**Requirement:**
Each line of the material below that holds the word "dettest" needs to be copied.
*-*-*
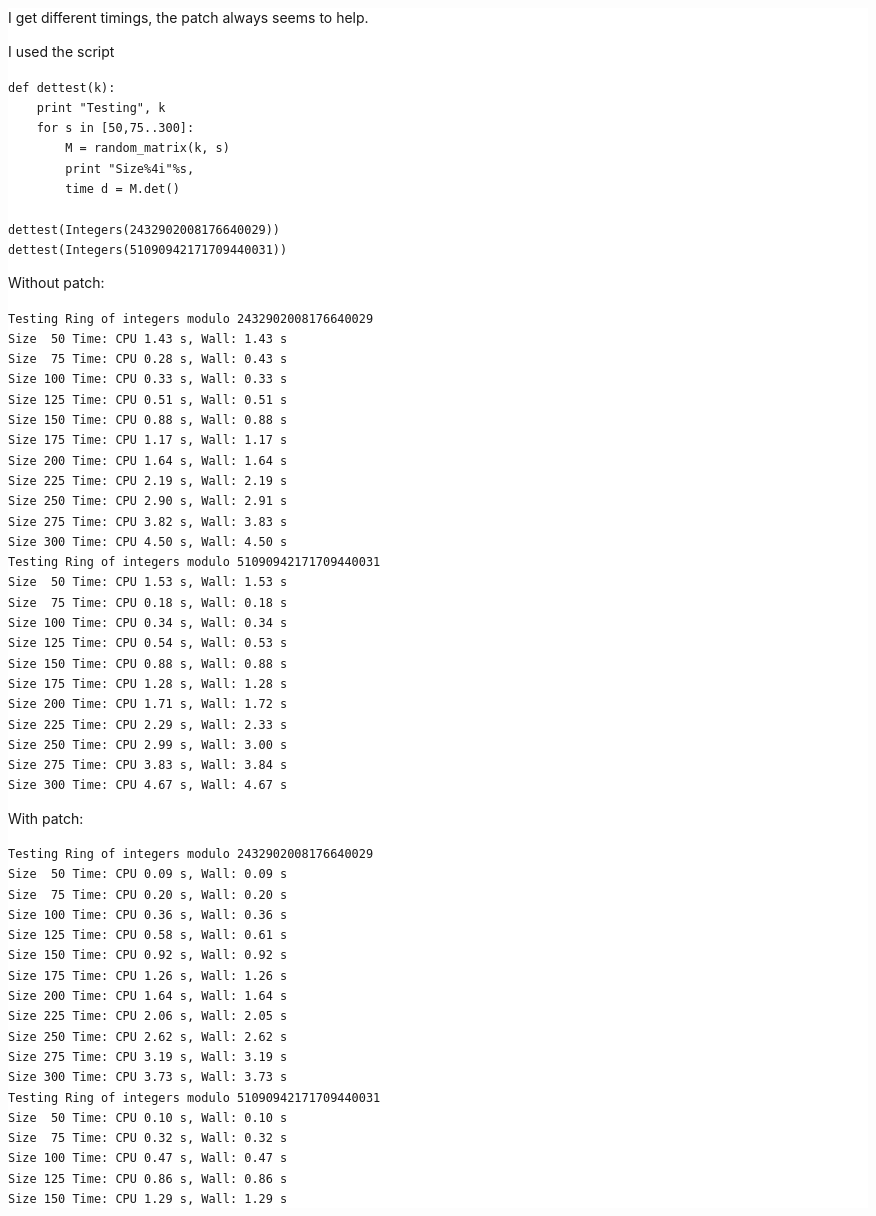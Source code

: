 I get different timings, the patch always seems to help.

I used the script

```
def dettest(k):
    print "Testing", k
    for s in [50,75..300]:
        M = random_matrix(k, s)
        print "Size%4i"%s,
        time d = M.det()

dettest(Integers(2432902008176640029))
dettest(Integers(51090942171709440031))
```


Without patch:

```
Testing Ring of integers modulo 2432902008176640029
Size  50 Time: CPU 1.43 s, Wall: 1.43 s
Size  75 Time: CPU 0.28 s, Wall: 0.43 s
Size 100 Time: CPU 0.33 s, Wall: 0.33 s
Size 125 Time: CPU 0.51 s, Wall: 0.51 s
Size 150 Time: CPU 0.88 s, Wall: 0.88 s
Size 175 Time: CPU 1.17 s, Wall: 1.17 s
Size 200 Time: CPU 1.64 s, Wall: 1.64 s
Size 225 Time: CPU 2.19 s, Wall: 2.19 s
Size 250 Time: CPU 2.90 s, Wall: 2.91 s
Size 275 Time: CPU 3.82 s, Wall: 3.83 s
Size 300 Time: CPU 4.50 s, Wall: 4.50 s
Testing Ring of integers modulo 51090942171709440031
Size  50 Time: CPU 1.53 s, Wall: 1.53 s
Size  75 Time: CPU 0.18 s, Wall: 0.18 s
Size 100 Time: CPU 0.34 s, Wall: 0.34 s
Size 125 Time: CPU 0.54 s, Wall: 0.53 s
Size 150 Time: CPU 0.88 s, Wall: 0.88 s
Size 175 Time: CPU 1.28 s, Wall: 1.28 s
Size 200 Time: CPU 1.71 s, Wall: 1.72 s
Size 225 Time: CPU 2.29 s, Wall: 2.33 s
Size 250 Time: CPU 2.99 s, Wall: 3.00 s
Size 275 Time: CPU 3.83 s, Wall: 3.84 s
Size 300 Time: CPU 4.67 s, Wall: 4.67 s
```


With patch:

```
Testing Ring of integers modulo 2432902008176640029
Size  50 Time: CPU 0.09 s, Wall: 0.09 s
Size  75 Time: CPU 0.20 s, Wall: 0.20 s
Size 100 Time: CPU 0.36 s, Wall: 0.36 s
Size 125 Time: CPU 0.58 s, Wall: 0.61 s
Size 150 Time: CPU 0.92 s, Wall: 0.92 s
Size 175 Time: CPU 1.26 s, Wall: 1.26 s
Size 200 Time: CPU 1.64 s, Wall: 1.64 s
Size 225 Time: CPU 2.06 s, Wall: 2.05 s
Size 250 Time: CPU 2.62 s, Wall: 2.62 s
Size 275 Time: CPU 3.19 s, Wall: 3.19 s
Size 300 Time: CPU 3.73 s, Wall: 3.73 s
Testing Ring of integers modulo 51090942171709440031
Size  50 Time: CPU 0.10 s, Wall: 0.10 s
Size  75 Time: CPU 0.32 s, Wall: 0.32 s
Size 100 Time: CPU 0.47 s, Wall: 0.47 s
Size 125 Time: CPU 0.86 s, Wall: 0.86 s
Size 150 Time: CPU 1.29 s, Wall: 1.29 s
```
*-*-*
**Answer for this exercise:**
def dettest(k):
dettest(Integers(2432902008176640029))
dettest(Integers(51090942171709440031))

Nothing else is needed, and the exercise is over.